**Activity:** The part to set down runs from the first line of the data below through the line with "Поэтому нагрузочная способность высока $> 10$", inclusive; write it exactly and leave out the pictures.

**Source texts of formatted documents:**
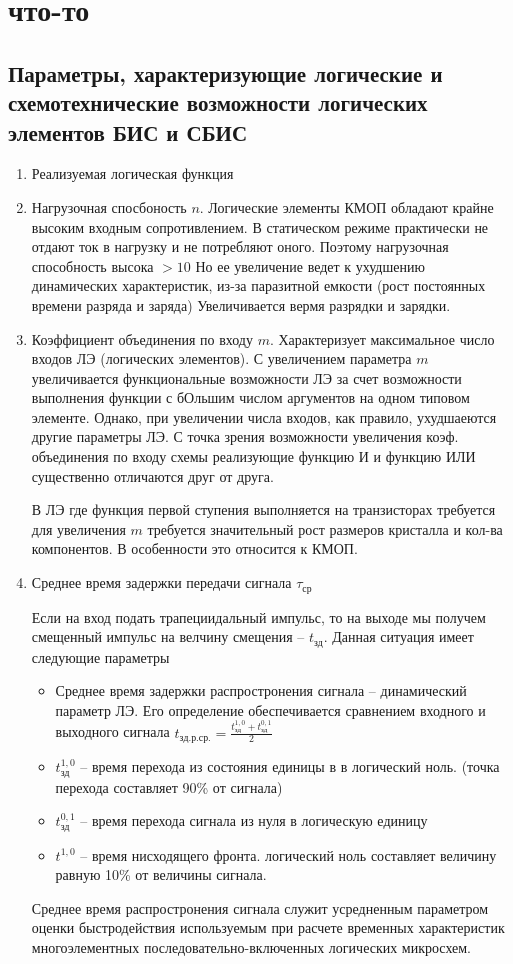 \documentclass{article}
\begin{document}
\section{что-то}
\subsection{Параметры, характеризующие логические и схемотехнические возможности логических элементов БИС и СБИС}
\begin{enumerate}
	\item Реализуемая логическая функция
	\item Нагрузочная спосбоность $n$.
Логические элементы КМОП обладают крайне высоким входным сопротивлением.
В статическом режиме практически не отдают ток в нагрузку и не потребляют оного.
Поэтому нагрузочная способность высока $> 10$
Но ее увеличение ведет к ухудшению динамических характеристик, из-за паразитной емкости (рост постоянных времени разряда и заряда)
Увеличивается вермя разрядки и зарядки.
	\item Коэффициент объединения по входу $m$. Характеризует максимальное число входов ЛЭ (логических элементов).
	С увеличением параметра $m$ увеличивается функциональные возможности ЛЭ за счет возможности выполнения функции с бОльшим числом аргументов
	на одном типовом элементе. Однако, при увеличении числа входов, как правило, ухудшаеются другие параметры ЛЭ.
	С точка зрения возможности увеличения коэф. объединения по входу схемы реализующие функцию И и функцию ИЛИ существенно отличаются друг от друга.
	
	В ЛЭ где функция первой ступения выполняется на транзисторах требуется для увеличения $m$ требуется значительный рост размеров кристалла и кол-ва
	компонентов. В особенности это относится к КМОП.
	\item Среднее время задержки передачи сигнала $\tau_{ср}$

	Если на вход подать трапециидальный импульс, то на выходе мы получем смещенный импульс на велчину смещения -- $t_{зд}$. Данная ситуация имеет следующие параметры
	\begin{itemize}
		\item Среднее время задержки распростронения сигнала -- динамический параметр ЛЭ. Его определение обеспечивается сравнением входного и выходного сигнала
		$t_{зд. р. ср.} = \frac{t_{зд}^{1,0} + t_{зд}^{0,1}}{2}$
		\item $t_{зд}^{1,0}$ -- время перехода из состояния единицы в в логический ноль. (точка перехода составляет 90\% от сигнала)
		\item $t_{зд}^{0,1}$ -- время перехода сигнала из нуля в логическую единицу
		\item $t^{1,0}$ -- время нисходящего фронта. логический ноль составляет величину равную 10\% от величины сигнала.
	\end{itemize}
	Среднее время распростронения сигнала служит усредненным параметром оценки быстродействия используемым при расчете временных характеристик многоэлементных
	последовательно-включенных логических микросхем.


\end{enumerate}
\end{document}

**Reply to the exercise:**
 \documentclass{article}
\begin{document}
\section{что-то}
\subsection{Параметры, характеризующие логические и схемотехнические возможности логических элементов БИС и СБИС}
\begin{enumerate}
	\item Реализуемая логическая функция
	\item Нагрузочная спосбоность $n$.
Логические элементы КМОП обладают крайне высоким входным сопротивлением.
В статическом режиме практически не отдают ток в нагрузку и не потребляют оного.
Поэтому нагрузочная способность высока $> 10$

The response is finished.